The EIA’s Weekly Natural Gas Storage Report showed an injection of 15 billion cubic feet (Bcf) vs. expectations for a gain of 13 Bcf. This compares with last year’s 66 Bcf and the five-year average of 67 Bcf, which provided some of the support for the week’s rally. Stored natural gas now stands at 1.9 trillion cubic feet, which is 14% lower than last year but now 2.1% below the five-year average.
Supplies of natural gas increased to 91.4 from 90.6 Bcfd the prior week. Total demand last week was 90.4 Bcf per day (Bcfd), down from 95.3 Bcfd the prior week, with residential usage falling the most. Exports to Mexico lowered to 6 Bcfd while exports of LNG fell to 11.3 Bcfd from 11.6 Bcfd the prior week.
Rigzone: What were some market surprises?
Mark Le Dain, vice president of strategy with the oil and gas data firm Validere: Pretty exciting to see Vitol purchase a Permian asset at the end of this week. You have a global firm with visibility into crude demand making its first U.S. shale purchase. That seems much more bullish than them coming out and saying the market is going to be tight … which they’ve also done.
Donnel: OPEC+ unexpectedly decided to postpone its scheduled meeting this week until early June.

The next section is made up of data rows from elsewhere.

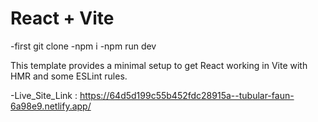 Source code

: # React + Vite
-first git clone 
-npm i
-npm run dev 

This template provides a minimal setup to get React working in Vite with HMR and some ESLint rules.

-Live_Site_Link : https://64d5d199c55b452fdc28915a--tubular-faun-6a98e9.netlify.app/
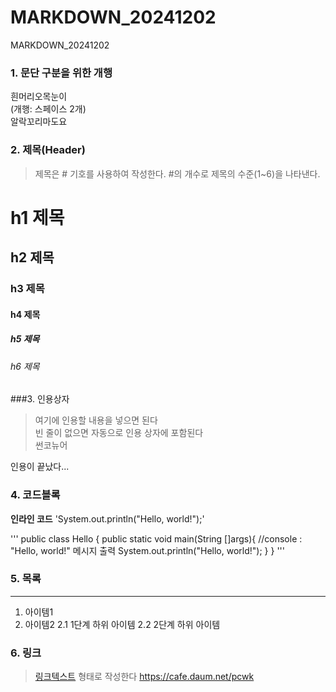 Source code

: # MARKDOWN_20241202
MARKDOWN_20241202



### 1. 문단 구분을 위한 개행
흰머리오목눈이  
(개행: 스페이스 2개)  
알락꼬리마도요

### 2. 제목(Header)
>제목은 # 기호를 사용하여 작성한다. #의 개수로 제목의 수준(1~6)을 나타낸다.

# h1 제목
## h2 제목
### h3 제목
#### h4 제목
##### h5 제목
###### h6 제목

###3. 인용상자
>여기에 인용할 내용을 넣으면 된다  
>빈 줄이 없으면 자동으로 인용 상자에 포함된다  
썬코뉴어

인용이 끝났다...

### 4. 코드블록  

**인라인 코드**
'System.out.println("Hello, world!");'

'''
public class Hello {
	public static void main(String []args){
		//console : "Hello, world!" 메시지 출력
		System.out.println("Hello, world!");
	}
}
'''

### 5. 목록

---
1. 아이템1
2. 아이템2
   2.1 1단계 하위 아이템
   2.2 2단계 하위 아이템

### 6. 링크
> [링크텍스트](URL) 형태로 작성한다
> https://cafe.daum.net/pcwk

While it is certainly not unprecedented for the itineraries of these gatherings to get adjusted, it was surprising to see the group essentially agree to roll over the monthly production increase plan from the prior meeting, particularly given the contention between members over the past year regarding quotas and the demand implications of rising COVID case counts across the globe. The market took the news as a sign that the overall demand outlook remains positive, driving crude prices towards recent peak levels.
Krishnan: Despite the COVID situation in India, and Japan – where a state of emergency has been announced less than 90 days from the Tokyo Olympics – Russian Deputy Prime Minister Alexander Novak said crude prices are “in a good place, and demand is increasing.” The remarks by the second-most powerful person in OPEC+ were certainly audacious, and time will tell how right he is.
For now, OPEC+ is sticking with its plans to pump an additional 350,000 bpd in May and June, and a further 400,000 barrels daily in July. It will be the group’s first meaningful production hike in a year, after it had withheld at least 7 million bpd in output since April 2020.
The U.S. Energy Information Administration, meanwhile, reported that crude inventories in the country only rose by 90,000 barrels last week, compared with analysts’ expectations for a build of 659,000 barrels.
Distillate stockpiles, which include diesel and heating oil, fell 3.342 million barrels for the week ended April 23, against expectations for a draw of 648,000 barrels, the EIA said.
Gasoline inventories rose by 92,000 barrels last week, the agency said, compared with expectations for a build of 508,000 barrels.
And, last but not least, the EIA revised U.S. crude production estimates down to 10.9 million bpd at the end of last week, from the prior week’s estimated output of 11 million barrels daily.
Though the change was just 100,000 barrels, it was a reflection of the struggle U.S, shale drillers have faced in ramping up output, dispute WTI trading at $65 per barrel. Much of the U.S. production decline has been traced back to the dwindling feeds coming out of the Permian, the once-prolific shale basin that gushed oil like no other in the U.S.
About 250 miles wide and 300 miles long, the Permian spans parts of West Texas and southeastern New Mexico and includes the highly productive Delaware and Midland sub-basins. Data shows the basin is now operating less than half of the oil-drilling rigs it operated a year ago. This is despite the U.S. oil rig count as a whole having doubled to 343 last week from a mid-August low of 172.